Londrina - A Prefeitura de Londrina recuou e ontem decidiu que realizará o pagamento do polêmico aditivo contratual dos serviços prestados pela Transportadora Kalunga, decisão que será retroativa a 2007. A empresa é responsável pelo transporte na zona rural, serviço paralisado desde terça-feira e que deixou 4,6 mil pessoas sem condições de ir às escolas municipais e estaduais. O aditivo foi alvo de uma ação do Ministério Público por suspeita de superfaturamento. O pagamento dos valores vinha sendo discutido na Justiça, no entanto um acórdão do Tribunal de Justiça, publicado na quinta-feira, definiu que não havia indícios de superfaturamento.
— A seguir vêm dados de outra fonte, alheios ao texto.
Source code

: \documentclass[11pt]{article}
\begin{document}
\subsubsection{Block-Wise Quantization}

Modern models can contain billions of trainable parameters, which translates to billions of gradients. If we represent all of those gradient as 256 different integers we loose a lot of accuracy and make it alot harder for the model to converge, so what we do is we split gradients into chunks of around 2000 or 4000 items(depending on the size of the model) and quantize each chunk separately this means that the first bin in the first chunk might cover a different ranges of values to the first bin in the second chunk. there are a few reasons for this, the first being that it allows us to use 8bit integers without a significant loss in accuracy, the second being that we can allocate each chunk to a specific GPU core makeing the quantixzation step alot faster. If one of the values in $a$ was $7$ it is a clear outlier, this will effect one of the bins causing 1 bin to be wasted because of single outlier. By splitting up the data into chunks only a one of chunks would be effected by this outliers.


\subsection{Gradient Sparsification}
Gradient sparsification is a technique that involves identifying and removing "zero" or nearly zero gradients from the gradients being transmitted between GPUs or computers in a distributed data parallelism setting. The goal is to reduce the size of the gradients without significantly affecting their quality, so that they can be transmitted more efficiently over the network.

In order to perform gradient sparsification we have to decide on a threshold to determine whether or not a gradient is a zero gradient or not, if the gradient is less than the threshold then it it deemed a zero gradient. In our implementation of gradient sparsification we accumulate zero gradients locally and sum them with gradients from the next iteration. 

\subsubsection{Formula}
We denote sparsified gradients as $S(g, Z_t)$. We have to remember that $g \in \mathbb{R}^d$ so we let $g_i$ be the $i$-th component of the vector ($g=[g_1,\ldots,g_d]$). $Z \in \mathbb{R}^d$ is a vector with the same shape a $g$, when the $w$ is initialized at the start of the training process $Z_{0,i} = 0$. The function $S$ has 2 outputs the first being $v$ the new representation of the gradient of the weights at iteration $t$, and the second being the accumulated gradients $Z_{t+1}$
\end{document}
O procurador jurídico do município, Evaldo Dias de Oliveira, recomendou o pagamento. Segundo a assessoria de imprensa da prefeitura, o prefeito Gerson Araújo recebeu o parecer jurídico e concordou. Ainda de acordo com a assessoria, existe dinheiro em caixa, mas ainda há uma indefinição sobre a forma do pagamento, para que fique dentro das normas legais. Segundo o procurador, esses detalhes devem ser definidos até terça-feira.
O advogado da Transportadora Kalunga, José Carlos Lucca, também esteve reunido com os secretários para receber a notícia, mas explicou que a situação de só operar o serviço mediante o pagamento continua. ''A empresa não tem condições de atuar sem o pagamento, pois são 256 linhas e 150 veículos'', reforçou. Ele destacou que se o pagamento for feito até segunda-feira possivelmente o serviço será retomado na terça.
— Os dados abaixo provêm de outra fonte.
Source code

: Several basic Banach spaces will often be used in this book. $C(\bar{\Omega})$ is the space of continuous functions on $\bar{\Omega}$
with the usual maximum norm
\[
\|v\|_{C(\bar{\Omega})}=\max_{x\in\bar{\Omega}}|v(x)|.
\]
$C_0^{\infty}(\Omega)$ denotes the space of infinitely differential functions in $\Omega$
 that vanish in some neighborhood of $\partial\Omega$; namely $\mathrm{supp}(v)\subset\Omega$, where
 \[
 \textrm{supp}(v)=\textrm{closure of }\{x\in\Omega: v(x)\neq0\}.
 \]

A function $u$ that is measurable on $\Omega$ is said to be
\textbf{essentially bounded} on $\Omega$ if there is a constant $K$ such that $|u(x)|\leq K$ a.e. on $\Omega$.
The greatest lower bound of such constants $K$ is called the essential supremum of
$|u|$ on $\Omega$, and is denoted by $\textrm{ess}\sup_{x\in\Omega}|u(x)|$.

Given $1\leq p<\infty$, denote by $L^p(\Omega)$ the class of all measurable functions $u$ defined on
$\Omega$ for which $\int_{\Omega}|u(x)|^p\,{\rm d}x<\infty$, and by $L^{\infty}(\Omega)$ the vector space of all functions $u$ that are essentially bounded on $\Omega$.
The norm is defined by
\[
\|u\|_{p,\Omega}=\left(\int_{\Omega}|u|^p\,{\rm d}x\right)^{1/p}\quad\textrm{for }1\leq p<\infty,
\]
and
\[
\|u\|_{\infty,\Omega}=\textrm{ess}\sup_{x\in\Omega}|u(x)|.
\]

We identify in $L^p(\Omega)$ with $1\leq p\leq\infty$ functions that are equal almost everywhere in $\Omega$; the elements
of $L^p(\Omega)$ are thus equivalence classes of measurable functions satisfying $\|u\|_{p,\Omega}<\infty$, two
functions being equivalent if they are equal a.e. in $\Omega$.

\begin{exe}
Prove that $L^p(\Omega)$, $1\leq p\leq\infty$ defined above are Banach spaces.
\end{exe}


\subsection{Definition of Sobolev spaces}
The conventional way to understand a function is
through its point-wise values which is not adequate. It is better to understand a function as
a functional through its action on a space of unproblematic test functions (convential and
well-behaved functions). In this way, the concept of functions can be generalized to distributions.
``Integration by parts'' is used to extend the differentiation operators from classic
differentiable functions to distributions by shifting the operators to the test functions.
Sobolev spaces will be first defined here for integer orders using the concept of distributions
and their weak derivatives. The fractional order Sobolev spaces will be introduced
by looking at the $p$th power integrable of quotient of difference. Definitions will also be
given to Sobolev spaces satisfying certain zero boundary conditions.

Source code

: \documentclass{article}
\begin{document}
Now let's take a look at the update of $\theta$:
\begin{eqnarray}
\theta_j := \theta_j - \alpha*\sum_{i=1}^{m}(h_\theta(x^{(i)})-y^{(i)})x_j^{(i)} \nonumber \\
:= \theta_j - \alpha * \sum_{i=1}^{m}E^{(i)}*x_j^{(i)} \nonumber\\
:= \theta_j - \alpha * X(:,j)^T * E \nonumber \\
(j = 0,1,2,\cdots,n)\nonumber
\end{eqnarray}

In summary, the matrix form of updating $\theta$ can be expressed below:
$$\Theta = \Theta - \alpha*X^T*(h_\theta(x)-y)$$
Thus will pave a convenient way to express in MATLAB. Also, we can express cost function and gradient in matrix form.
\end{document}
O secretário de Gestão Pública, Denilson Novaes, afirmou que a prefeitura continuará atuando em duas frentes e manterá a cotação eletrônica para os 14 lotes das linhas de transporte. O edital foi publicado ontem do Diário Oficial. ''O pregão será mantido e a abertura dos envelopes será na terça-feira às 14 horas e a responsabilidade pela decisão do pagamento da Transportadora Kalunga eu estou deixando a cargo da procuradoria'', afirmou.